The Germ Project: Biggies Small
In poetry, an epic denotes a narrative poem written in grand style, concerning the adventures of a larger-than-life hero and typically including an endless catalog of ships. In the theater, an epic means a really long play by Brecht. But with The Germ Project, New Georges, the distaff downtown theater company, apparently wants to alter that definition.
Artistic director Susan Bernfield recently commissioned four affiliated playwrights (Kara Lee Corthron, Lynn Rosen, Kathryn Walat, and Anna Ziegler) to craft epics, works of "scope and adventure" that many theaters might declare "unproduceable," either owing to the size of their casts or the reach of their ambitions. Now New Georges has presented the results. Sort of.

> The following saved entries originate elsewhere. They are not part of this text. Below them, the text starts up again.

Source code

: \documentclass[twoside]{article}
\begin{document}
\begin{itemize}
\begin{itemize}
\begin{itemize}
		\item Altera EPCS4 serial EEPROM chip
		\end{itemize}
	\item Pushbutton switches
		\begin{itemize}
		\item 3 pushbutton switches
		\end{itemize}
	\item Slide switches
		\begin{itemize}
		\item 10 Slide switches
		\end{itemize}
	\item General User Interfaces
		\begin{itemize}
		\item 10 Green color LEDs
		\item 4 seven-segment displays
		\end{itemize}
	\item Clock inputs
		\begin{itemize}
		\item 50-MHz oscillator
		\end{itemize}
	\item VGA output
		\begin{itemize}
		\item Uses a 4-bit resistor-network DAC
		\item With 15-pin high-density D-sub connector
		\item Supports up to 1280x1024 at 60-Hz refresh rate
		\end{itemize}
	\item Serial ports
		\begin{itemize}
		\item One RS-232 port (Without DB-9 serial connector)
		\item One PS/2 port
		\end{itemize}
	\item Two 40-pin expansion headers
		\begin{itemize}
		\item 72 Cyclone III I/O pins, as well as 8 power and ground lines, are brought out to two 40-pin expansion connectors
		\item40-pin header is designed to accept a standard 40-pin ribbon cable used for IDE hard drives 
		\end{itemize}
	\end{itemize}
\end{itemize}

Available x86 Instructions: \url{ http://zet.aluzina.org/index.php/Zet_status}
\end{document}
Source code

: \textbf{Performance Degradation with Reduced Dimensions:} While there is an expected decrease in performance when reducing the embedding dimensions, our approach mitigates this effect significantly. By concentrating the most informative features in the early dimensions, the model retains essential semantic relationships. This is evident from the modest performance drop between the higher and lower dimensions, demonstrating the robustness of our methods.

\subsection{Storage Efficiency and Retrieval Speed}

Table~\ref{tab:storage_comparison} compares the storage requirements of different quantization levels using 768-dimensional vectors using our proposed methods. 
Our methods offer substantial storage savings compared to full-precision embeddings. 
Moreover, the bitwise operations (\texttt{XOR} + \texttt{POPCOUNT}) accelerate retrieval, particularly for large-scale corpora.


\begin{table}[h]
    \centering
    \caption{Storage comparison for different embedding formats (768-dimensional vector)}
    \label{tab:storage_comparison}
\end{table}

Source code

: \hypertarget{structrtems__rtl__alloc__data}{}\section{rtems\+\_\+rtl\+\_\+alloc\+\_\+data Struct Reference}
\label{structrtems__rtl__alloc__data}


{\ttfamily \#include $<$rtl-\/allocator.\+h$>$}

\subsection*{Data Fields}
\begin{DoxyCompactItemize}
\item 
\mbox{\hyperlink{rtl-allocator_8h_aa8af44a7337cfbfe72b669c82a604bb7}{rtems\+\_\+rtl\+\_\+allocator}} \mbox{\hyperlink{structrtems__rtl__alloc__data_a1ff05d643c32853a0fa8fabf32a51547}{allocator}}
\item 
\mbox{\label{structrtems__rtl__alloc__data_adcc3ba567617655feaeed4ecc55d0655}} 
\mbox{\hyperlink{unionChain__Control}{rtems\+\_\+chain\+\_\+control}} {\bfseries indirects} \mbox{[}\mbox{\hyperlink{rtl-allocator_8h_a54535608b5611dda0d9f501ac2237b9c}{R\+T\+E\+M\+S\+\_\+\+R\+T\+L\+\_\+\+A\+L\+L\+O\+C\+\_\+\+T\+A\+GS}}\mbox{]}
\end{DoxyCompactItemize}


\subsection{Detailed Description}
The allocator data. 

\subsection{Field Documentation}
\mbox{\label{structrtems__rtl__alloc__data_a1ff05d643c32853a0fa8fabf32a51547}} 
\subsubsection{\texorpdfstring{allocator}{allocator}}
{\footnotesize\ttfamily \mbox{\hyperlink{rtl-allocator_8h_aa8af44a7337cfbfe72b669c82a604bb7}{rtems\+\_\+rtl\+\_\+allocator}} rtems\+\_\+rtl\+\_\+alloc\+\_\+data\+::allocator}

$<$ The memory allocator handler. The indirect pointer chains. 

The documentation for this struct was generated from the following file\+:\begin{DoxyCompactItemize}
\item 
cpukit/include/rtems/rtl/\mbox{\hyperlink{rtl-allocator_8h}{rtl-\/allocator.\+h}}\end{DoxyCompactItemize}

In the smaller space at 3LD, on a mostly bare stage, four directors and 13 actors offer 20-page excerpts of the commissioned plays. Kings don't feature. Neither do monsters or gods or battle-hardened warriors, although there is a talking cat and a pair of D&D devotees with huge charisma points. Despite Bernfield's encouragement, the plays all have small casts—just five or six characters. Most tend toward innocuous magical realism and characters with metaphysical cravings. (Then again, some cravings are more pedestrian—like those for drugs and sacks of cash.)
Even so, the plays don't have much in common, and it's a little puzzling that New Georges has made this assemblage open to the public—it more closely resembles a backers audition or a pitch meeting with 3-D PowerPoint. Still, there's pleasure to be had in watching playwrights work to stretch themselves.

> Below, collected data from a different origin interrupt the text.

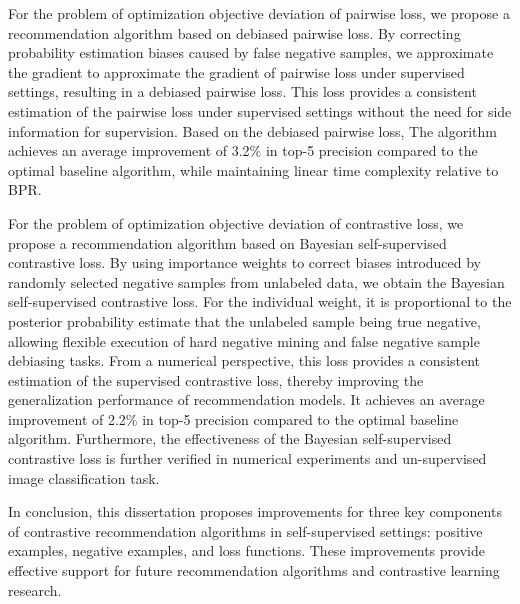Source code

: {For the problem of optimization objective deviation of pairwise loss, we propose a recommendation algorithm based on debiased pairwise loss. By correcting probability estimation biases caused by false negative samples, we approximate the gradient to approximate the gradient of pairwise loss under supervised settings, resulting in a debiased pairwise loss. This loss provides a consistent estimation of the pairwise loss under supervised settings without the need for side information for supervision. Based on the debiased pairwise loss, The algorithm achieves an average improvement of 3.2\% in top-5 precision compared to the optimal baseline algorithm, while maintaining linear time complexity relative to BPR.
	
For the problem of optimization objective deviation of contrastive loss, we propose a recommendation algorithm based on Bayesian self-supervised contrastive loss. By using importance weights to correct biases introduced by randomly selected negative samples from unlabeled data, we obtain the Bayesian self-supervised contrastive loss. For the individual weight, it is proportional to the posterior probability estimate that the unlabeled sample being true negative, allowing flexible execution of hard negative mining and false negative sample debiasing tasks. From a numerical perspective, this loss provides a consistent estimation of the supervised contrastive loss, thereby improving the generalization performance of recommendation models. It achieves an average improvement of 2.2\% in top-5 precision compared to the optimal baseline algorithm. Furthermore, the effectiveness of the Bayesian self-supervised contrastive loss is further verified in numerical experiments and  un-supervised image classification task.
	
In conclusion, this dissertation proposes improvements for three key components of contrastive recommendation algorithms in self-supervised settings: positive examples, negative examples, and loss functions. These improvements provide effective support for future recommendation algorithms and contrastive learning research. }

Perhaps the most fully realized piece is Walat's This Is Not Antigone, a backwoods riff on the ancient myth set to Patsy Cline and directed by Portia Krieger. Old stories also inform Corthron's AliceGraceAnon, a play that jumbles Grace Slick and the narrator of Go Ask Alice with Lewis Carroll's pinafored heroine. Right now the mash-up feels forced, but the excerpt ends just when things might get interesting. In Ziegler's Florida-set Evening All Afternoon, an elderly man and his housekeeper pine for lost love, and in Rosen's Goldor & Mythyka: A Hero Is Born, Midwest dweebs yearn to knock over an armored car.
It remains to be seen whether New Georges or other companies will commit to fully producing these plays. Still, "Sing in me, Muse, and tell me of fantasy role-play nerds" kind of has a ring to it.